France's data protection watchdog, the CNIL, has also cast doubt on the legality of the policy and informed Google it would lead a European-wide investigation into this.

Reding told BBC Radio Four data control authorities in Europe asked French counterparts to analyze the new policy.

"And they have come to the conclusion that they are deeply concerned, and that the new rules are not in accordance with the European law, and that the transparency rules have not been applied," Reding said.

Google said in January it was simplifying its privacy policy, consolidating 60 guidelines into a single one that will apply to all its services including YouTube, Gmail and social network Google+.

Users cannot opt out of the new policy if they want to continue using Google's services.

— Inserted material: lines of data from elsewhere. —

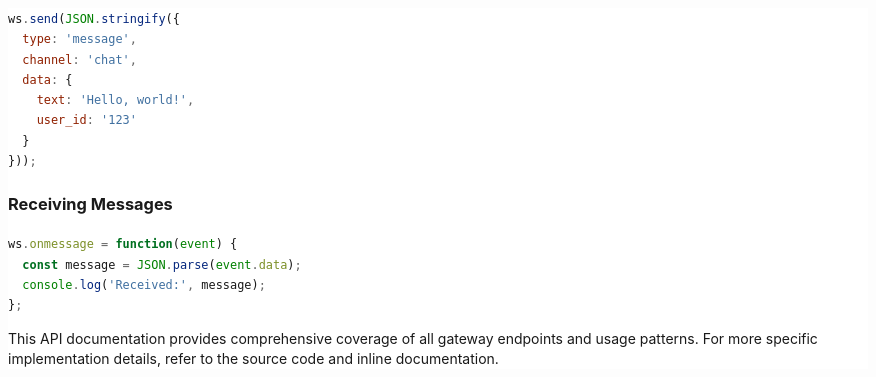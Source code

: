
 ```javascript
ws.send(JSON.stringify({
  type: 'message',
  channel: 'chat',
  data: {
    text: 'Hello, world!',
    user_id: '123'
  }
}));
```

### Receiving Messages

```javascript
ws.onmessage = function(event) {
  const message = JSON.parse(event.data);
  console.log('Received:', message);
};
```

This API documentation provides comprehensive coverage of all gateway endpoints and usage patterns. For more specific implementation details, refer to the source code and inline documentation.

Asked in what respects the policy could be breaking EU law, Reding said: "In numerous respects. One is that nobody had been consulted, it is not in accordance with the law on transparency and it utilizes the data of private persons in order to hand it over to third parties, which is not what the users have agreed to."

It would have been impossible for Google to instigate the policy under proposed legislation she laid out on January 25, Reding said.

"Protection of personal data is a basic rule of the European Union. It is inscribed in the treaties. It is not an if, it is a must," she said.

Google earlier posted a blog defending its policy after what it called "a fair amount of chatter and confusion."

"Our privacy policy is now much easier to understand," the company said.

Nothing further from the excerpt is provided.